Nov 4, 2015

Choosing between publishing and team sites for your SharePoint intranet

I have noticed, that the tech oriented SharePoint architects tend to prefer team sites over publishing sites for practically any purpose. I cannot remember the reason, and frankly, during my years of building SharePoint intranets I have not come accross any real reason for this - more like on the contrary. An intranet built with team sites causes more problems than not, in most cases. Let me explain.

Team sites have a much more dynamic usage philosophy behind them than publishing sites. Team sites are meant to be virtual team workspaces, where a bunch of people collaborate, manage documents, manage team tasks, chat etc. The content is highly dynamic, based on lists and document libraries rather than text and images on web pages. Thus, the need to edit pages is ususally quite small. The owner creates lists and libraries, sets up the workspace and the content starts to live.

As for the informative intranet? This is not how it works! The content is highly static - text and images on pages, maybe some centrally managed documents that are published on for the large reader audience of the pages - I say pages, for even if the intranet is built with a site hierarchy, like it most commonly is, what users see and use, are pages. 

True, that you can do the same with team sites too. Nobody says that team sites must be collaboration sites. However, using team sites to build traditional intranet sites creates a series of issues for the content managers and designers of the intranet. Issues, that the more technically oriented architects never see, since they rarely step into the boots of the end-user.

Quite many times, I as the UI "guy" and the content management "guy", am called into these situations where someone, some tech person, has built the intranet for a compnay, a Site Collection created as a team site, created a hierarchy of team sites. the customer has started to build their intranet with the blocks they have been given and they run into issues.

1) "I  made changes to this page, but they disappeared". Most of the time the publishing features have been turned on in the site collection of team sites that are meant to act as the intranet. This results in a very strange hybrid situation, where one can edit a page without checking it out, but someone can also check it out and result in loss of data. 




2) "I was trying to edit this web part, but I get this message about checking out." Even when the check out is required for the pages, the whole editing and check out is occasionally quite confusing for the content editor. In some situations, the page allows you to edit it to an extent, until it suddenly hits the editor with the "Hey, you need to check this page out first!". Again, data may get lost in the process. 

3) "Pages or Site pages and what is the welcome page of the site?" When publishing features are activated for the site collection and for the sites in it, each site has two libraries for the site pages.
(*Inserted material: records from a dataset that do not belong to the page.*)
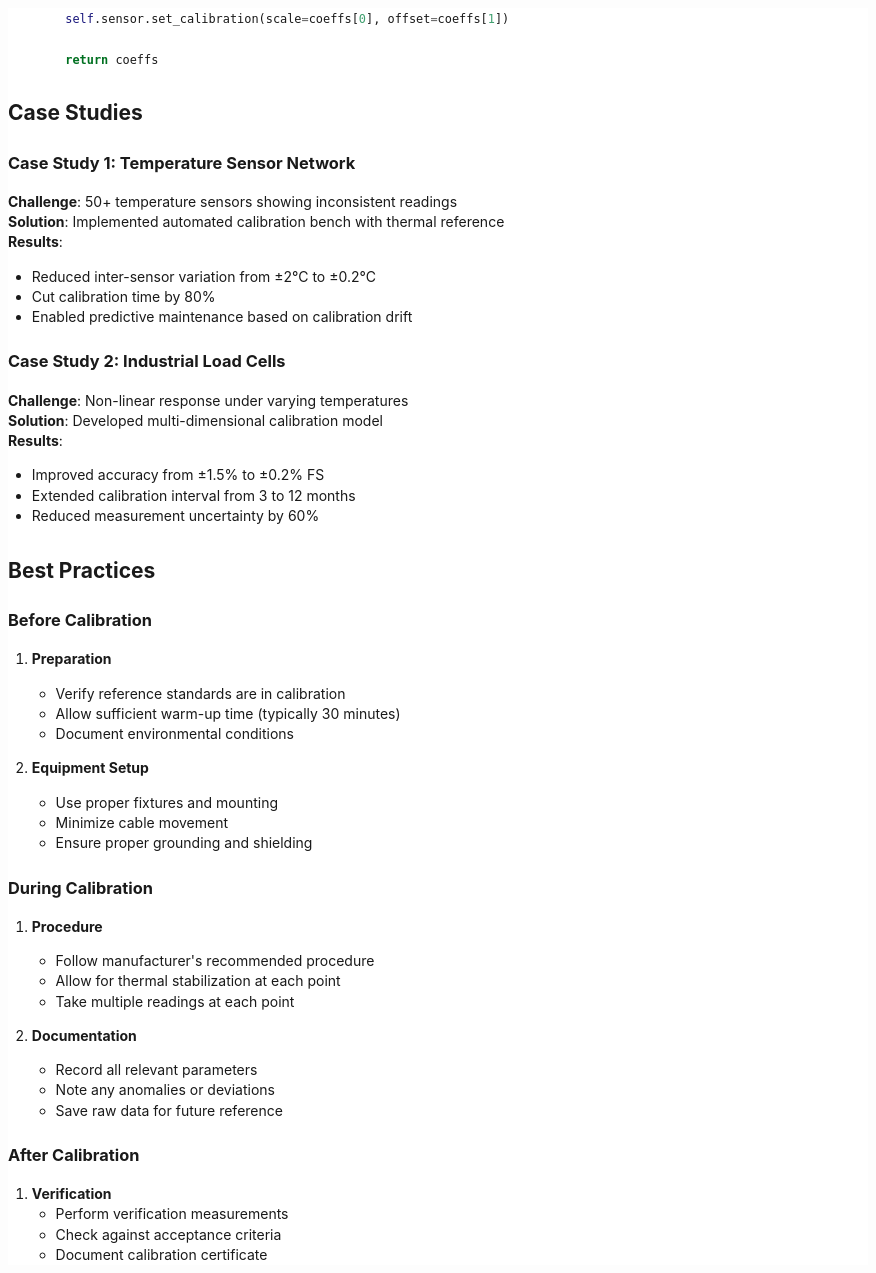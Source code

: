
 ```python
        self.sensor.set_calibration(scale=coeffs[0], offset=coeffs[1])
        
        return coeffs
```

## Case Studies

### Case Study 1: Temperature Sensor Network
**Challenge**: 50+ temperature sensors showing inconsistent readings  
**Solution**: Implemented automated calibration bench with thermal reference  
**Results**:
- Reduced inter-sensor variation from ±2°C to ±0.2°C
- Cut calibration time by 80%
- Enabled predictive maintenance based on calibration drift

### Case Study 2: Industrial Load Cells
**Challenge**: Non-linear response under varying temperatures  
**Solution**: Developed multi-dimensional calibration model  
**Results**:
- Improved accuracy from ±1.5% to ±0.2% FS
- Extended calibration interval from 3 to 12 months
- Reduced measurement uncertainty by 60%

## Best Practices

### Before Calibration
1. **Preparation**
   - Verify reference standards are in calibration
   - Allow sufficient warm-up time (typically 30 minutes)
   - Document environmental conditions
   
2. **Equipment Setup**
   - Use proper fixtures and mounting
   - Minimize cable movement
   - Ensure proper grounding and shielding

### During Calibration
1. **Procedure**
   - Follow manufacturer's recommended procedure
   - Allow for thermal stabilization at each point
   - Take multiple readings at each point
   
2. **Documentation**
   - Record all relevant parameters
   - Note any anomalies or deviations
   - Save raw data for future reference

### After Calibration
1. **Verification**
   - Perform verification measurements
   - Check against acceptance criteria
   - Document calibration certificate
The Site Pages library (originial for the team site) and the Pages library (created by the publishing feature). Now, this creates another funky situation there. 

If indeed pages are created within sites, they may be in each different library, depending on how they were created. And they function a bit differently when editing, not to mention that the whole page architechture is different. More confusion for the content editor. The deafult page of the site can either be the Home.aspx from the Site Pages library or the default.aspx from the Pages library. You need to choose, and set the welcome page in the site settings.


4) "But... this page layout is not consistant and we want it to be something like this [drawing]." When using simply the welcome page of each site in the intranet site collection, the issue that the HR, PR, marketing etc. department raises when getting involved with the intranet is the layout of pages. 

True, not an issue for all companies, but a whole lot of them. There is a need to create a consistent layout for the pages and while text layout offers some options, it rarely truly fullfills the needs here. Publishing pages with the page layouts options are required. All of a sudden you find yourself creating new welcome pages as publishing pages and building them all over again with the content that already was on the home page, the wiki type page of the team site.



So in order to avoit these hybrid versions of sites and the confusion of the people who actually need to work with the pages and manage the content of the intranet, I highly recommend creating the informative intranet hosting site collection using the publishing site template. Seriously, that's why it is there! If you need blogs or wikis or even team sites within, it is all still possible. If you need calendars etc. that are not orginally part of the publishing site, the team collaboration lists feature can be activated. 



This said, if your intranet is not a traditional informative publishing intranet but a collaborative dynamic intranet instead, or if you prefer the wiki type content management, please do use the team sites to get the most out of that scenario! There is nothing to lose and a lot to gain  to actually use the most suitable SharePoint site template for each specific purpose instead of going with the idea that one glove fits all. It doesn't! All it needs is a little bit of planning and understanding the actual use case scenario of the site collection at hand.